EXERCISE DATA
******

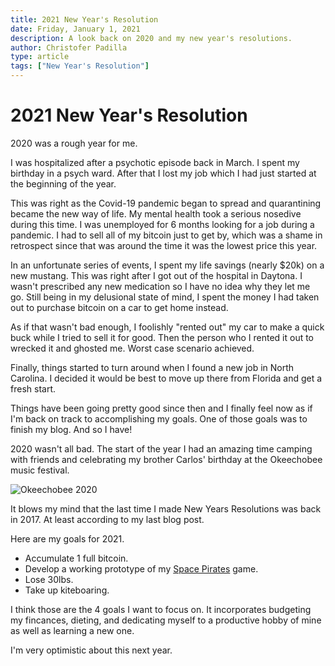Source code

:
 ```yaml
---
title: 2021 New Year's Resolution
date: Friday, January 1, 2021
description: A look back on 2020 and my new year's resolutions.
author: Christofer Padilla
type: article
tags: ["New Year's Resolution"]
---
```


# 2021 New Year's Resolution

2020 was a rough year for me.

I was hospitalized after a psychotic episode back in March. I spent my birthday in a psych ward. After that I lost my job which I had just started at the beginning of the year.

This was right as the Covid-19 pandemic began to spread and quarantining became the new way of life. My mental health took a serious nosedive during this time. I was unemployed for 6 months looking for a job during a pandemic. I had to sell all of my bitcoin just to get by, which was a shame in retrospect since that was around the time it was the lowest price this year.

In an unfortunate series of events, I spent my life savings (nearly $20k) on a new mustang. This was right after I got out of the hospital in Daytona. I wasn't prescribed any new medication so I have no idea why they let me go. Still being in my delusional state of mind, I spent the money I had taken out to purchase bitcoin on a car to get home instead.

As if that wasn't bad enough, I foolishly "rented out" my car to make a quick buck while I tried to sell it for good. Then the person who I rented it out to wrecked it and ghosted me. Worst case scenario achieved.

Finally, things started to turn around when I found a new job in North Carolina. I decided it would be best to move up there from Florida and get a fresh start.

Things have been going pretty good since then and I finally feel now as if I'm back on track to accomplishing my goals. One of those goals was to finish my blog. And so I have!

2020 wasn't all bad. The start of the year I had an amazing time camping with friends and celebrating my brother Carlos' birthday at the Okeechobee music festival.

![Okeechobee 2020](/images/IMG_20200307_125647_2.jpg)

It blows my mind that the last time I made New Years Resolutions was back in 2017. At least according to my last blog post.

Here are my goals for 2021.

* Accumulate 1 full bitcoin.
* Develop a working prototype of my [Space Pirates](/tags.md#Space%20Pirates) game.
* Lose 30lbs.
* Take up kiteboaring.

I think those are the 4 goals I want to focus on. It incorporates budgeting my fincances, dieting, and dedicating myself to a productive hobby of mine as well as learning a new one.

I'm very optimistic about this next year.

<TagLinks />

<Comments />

******

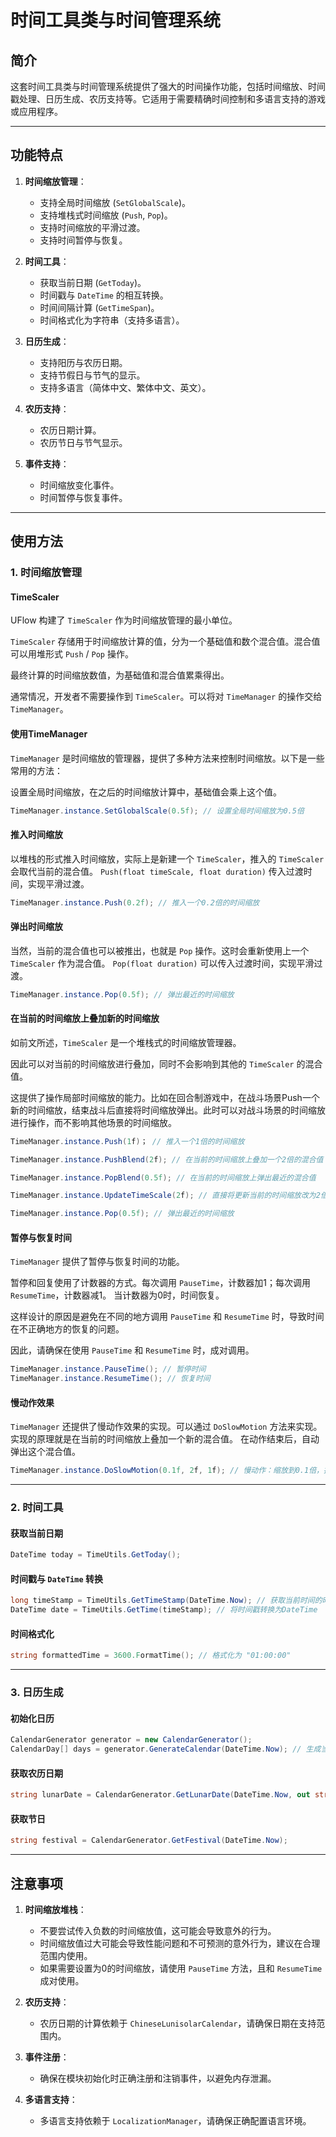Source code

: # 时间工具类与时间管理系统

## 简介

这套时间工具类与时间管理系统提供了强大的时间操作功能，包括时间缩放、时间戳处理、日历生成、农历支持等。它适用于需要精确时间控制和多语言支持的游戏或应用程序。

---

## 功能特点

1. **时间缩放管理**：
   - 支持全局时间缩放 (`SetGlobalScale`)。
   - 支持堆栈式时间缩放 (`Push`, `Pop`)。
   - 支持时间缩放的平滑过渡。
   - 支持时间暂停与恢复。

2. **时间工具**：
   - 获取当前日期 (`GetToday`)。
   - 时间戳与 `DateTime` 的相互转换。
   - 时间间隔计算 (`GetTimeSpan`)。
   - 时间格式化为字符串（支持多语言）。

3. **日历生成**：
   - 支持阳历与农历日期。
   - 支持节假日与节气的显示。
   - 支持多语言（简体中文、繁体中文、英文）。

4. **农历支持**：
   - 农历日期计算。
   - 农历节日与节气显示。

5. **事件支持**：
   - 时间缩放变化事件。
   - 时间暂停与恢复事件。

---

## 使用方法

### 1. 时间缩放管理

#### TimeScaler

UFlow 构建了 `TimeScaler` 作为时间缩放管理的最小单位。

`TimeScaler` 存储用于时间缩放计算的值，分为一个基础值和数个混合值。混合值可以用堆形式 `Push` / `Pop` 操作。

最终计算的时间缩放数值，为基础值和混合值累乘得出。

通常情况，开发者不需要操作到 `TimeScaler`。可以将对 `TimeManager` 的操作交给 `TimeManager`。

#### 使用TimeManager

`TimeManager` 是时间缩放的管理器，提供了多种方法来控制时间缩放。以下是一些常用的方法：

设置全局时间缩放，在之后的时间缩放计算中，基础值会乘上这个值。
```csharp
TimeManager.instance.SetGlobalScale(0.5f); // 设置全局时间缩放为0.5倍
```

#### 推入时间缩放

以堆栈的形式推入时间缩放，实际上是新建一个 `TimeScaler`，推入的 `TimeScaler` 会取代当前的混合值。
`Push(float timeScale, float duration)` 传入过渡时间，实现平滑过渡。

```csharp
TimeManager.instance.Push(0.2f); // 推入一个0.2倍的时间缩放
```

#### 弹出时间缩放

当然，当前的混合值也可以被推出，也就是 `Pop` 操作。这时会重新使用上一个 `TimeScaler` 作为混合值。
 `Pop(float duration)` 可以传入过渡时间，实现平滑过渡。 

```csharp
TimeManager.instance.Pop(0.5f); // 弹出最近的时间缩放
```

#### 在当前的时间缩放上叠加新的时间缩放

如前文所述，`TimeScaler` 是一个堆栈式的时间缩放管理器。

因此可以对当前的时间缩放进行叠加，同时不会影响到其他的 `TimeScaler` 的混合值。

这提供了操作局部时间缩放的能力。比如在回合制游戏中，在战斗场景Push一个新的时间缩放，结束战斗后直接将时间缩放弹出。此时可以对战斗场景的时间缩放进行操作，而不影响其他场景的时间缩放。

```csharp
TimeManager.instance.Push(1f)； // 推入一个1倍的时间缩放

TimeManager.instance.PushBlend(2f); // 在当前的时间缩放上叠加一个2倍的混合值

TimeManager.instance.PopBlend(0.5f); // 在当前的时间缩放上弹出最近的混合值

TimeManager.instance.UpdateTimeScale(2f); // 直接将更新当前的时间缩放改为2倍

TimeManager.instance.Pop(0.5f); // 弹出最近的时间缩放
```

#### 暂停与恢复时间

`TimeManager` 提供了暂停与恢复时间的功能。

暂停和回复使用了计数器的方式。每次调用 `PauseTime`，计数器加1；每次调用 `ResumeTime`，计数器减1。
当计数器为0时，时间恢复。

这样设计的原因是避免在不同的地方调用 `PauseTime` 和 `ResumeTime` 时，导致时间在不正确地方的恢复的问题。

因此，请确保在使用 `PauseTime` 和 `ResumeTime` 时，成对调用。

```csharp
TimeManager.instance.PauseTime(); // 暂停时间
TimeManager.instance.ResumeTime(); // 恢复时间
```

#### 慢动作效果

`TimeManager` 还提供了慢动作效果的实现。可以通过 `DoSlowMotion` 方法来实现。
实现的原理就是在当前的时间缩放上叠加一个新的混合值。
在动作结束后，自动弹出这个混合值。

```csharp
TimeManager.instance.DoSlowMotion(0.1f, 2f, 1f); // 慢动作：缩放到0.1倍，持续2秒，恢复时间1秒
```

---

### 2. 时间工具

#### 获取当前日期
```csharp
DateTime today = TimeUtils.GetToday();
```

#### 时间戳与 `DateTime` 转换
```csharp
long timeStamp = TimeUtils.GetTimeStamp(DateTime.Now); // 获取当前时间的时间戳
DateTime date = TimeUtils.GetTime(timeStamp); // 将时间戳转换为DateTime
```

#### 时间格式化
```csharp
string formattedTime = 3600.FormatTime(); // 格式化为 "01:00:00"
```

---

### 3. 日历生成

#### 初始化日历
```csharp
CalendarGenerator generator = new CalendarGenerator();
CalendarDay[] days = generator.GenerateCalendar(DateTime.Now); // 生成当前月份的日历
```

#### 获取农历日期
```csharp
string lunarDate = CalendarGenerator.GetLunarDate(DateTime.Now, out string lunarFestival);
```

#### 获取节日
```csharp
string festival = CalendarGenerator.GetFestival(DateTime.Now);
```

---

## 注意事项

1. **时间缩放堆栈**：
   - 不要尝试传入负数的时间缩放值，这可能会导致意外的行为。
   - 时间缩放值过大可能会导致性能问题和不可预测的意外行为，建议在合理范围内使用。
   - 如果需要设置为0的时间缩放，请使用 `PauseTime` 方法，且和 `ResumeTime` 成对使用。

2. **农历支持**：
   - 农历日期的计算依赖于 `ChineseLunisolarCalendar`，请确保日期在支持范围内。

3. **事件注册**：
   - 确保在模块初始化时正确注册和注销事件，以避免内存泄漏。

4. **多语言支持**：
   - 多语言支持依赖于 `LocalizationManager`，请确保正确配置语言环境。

******

TASK PROMPT
Write down only the number of lines above where the word "GetToday" occurs.

ANSWER AREA
2